--- DATA PROVIDED Enclosed Below ---
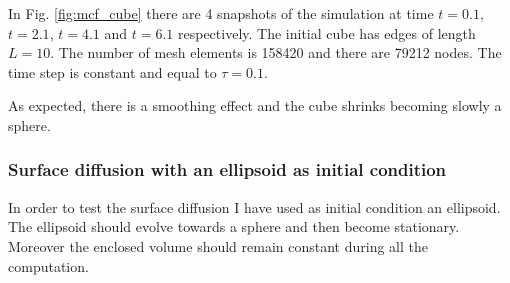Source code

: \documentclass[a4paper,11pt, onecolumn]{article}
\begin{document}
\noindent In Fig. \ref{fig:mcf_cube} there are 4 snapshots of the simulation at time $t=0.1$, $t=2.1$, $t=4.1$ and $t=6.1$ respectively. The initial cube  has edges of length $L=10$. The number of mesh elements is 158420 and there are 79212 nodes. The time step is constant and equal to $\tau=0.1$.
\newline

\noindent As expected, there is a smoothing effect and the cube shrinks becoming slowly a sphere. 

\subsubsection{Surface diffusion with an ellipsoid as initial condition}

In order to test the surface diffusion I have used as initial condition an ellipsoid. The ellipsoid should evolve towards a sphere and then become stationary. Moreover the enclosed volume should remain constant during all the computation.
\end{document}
--- End of Enclosed DATA PROVIDED ---
--- DATA PROVIDED Enclosed Below ---
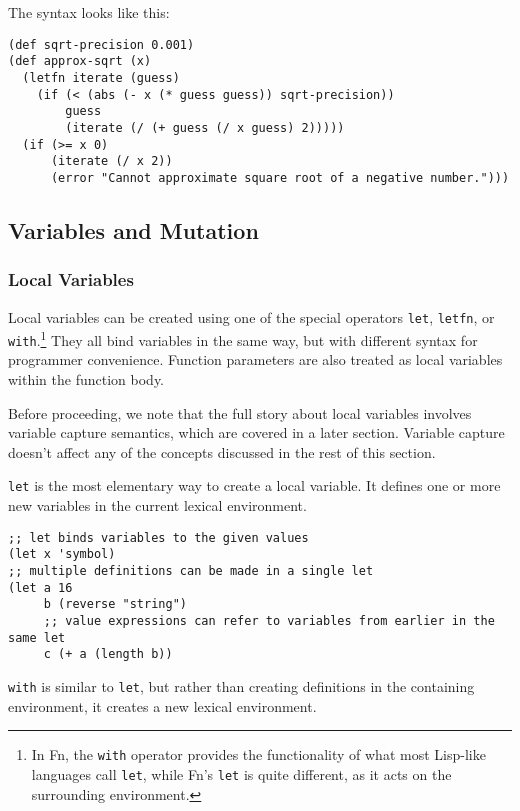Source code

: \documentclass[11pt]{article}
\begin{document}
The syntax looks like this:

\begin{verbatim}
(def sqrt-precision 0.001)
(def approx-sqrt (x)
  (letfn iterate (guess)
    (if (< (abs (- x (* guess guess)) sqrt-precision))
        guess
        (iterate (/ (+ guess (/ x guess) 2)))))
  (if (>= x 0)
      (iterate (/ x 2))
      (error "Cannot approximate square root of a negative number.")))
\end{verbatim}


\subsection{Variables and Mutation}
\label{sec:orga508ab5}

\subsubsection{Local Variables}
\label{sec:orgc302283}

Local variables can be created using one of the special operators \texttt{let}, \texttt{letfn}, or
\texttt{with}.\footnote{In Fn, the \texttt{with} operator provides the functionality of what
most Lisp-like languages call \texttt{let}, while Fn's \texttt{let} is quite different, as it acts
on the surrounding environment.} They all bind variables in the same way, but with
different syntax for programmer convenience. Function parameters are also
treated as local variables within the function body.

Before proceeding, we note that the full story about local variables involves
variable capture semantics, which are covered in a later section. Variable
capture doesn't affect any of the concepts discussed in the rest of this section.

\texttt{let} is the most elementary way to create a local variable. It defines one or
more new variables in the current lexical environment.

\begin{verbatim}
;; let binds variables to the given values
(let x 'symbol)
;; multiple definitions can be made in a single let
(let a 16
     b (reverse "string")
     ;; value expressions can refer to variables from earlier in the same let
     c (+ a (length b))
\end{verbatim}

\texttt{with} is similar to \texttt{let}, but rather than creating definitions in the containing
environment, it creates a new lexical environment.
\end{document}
--- End of Enclosed DATA PROVIDED ---
▸ TASK TO COMPLETE:
Go line by line through the records and copy those that contain the word "documentclass".

▸ TASK ANSWER:
: \documentclass[a4paper,11pt, onecolumn]{article}
: \documentclass[11pt]{article}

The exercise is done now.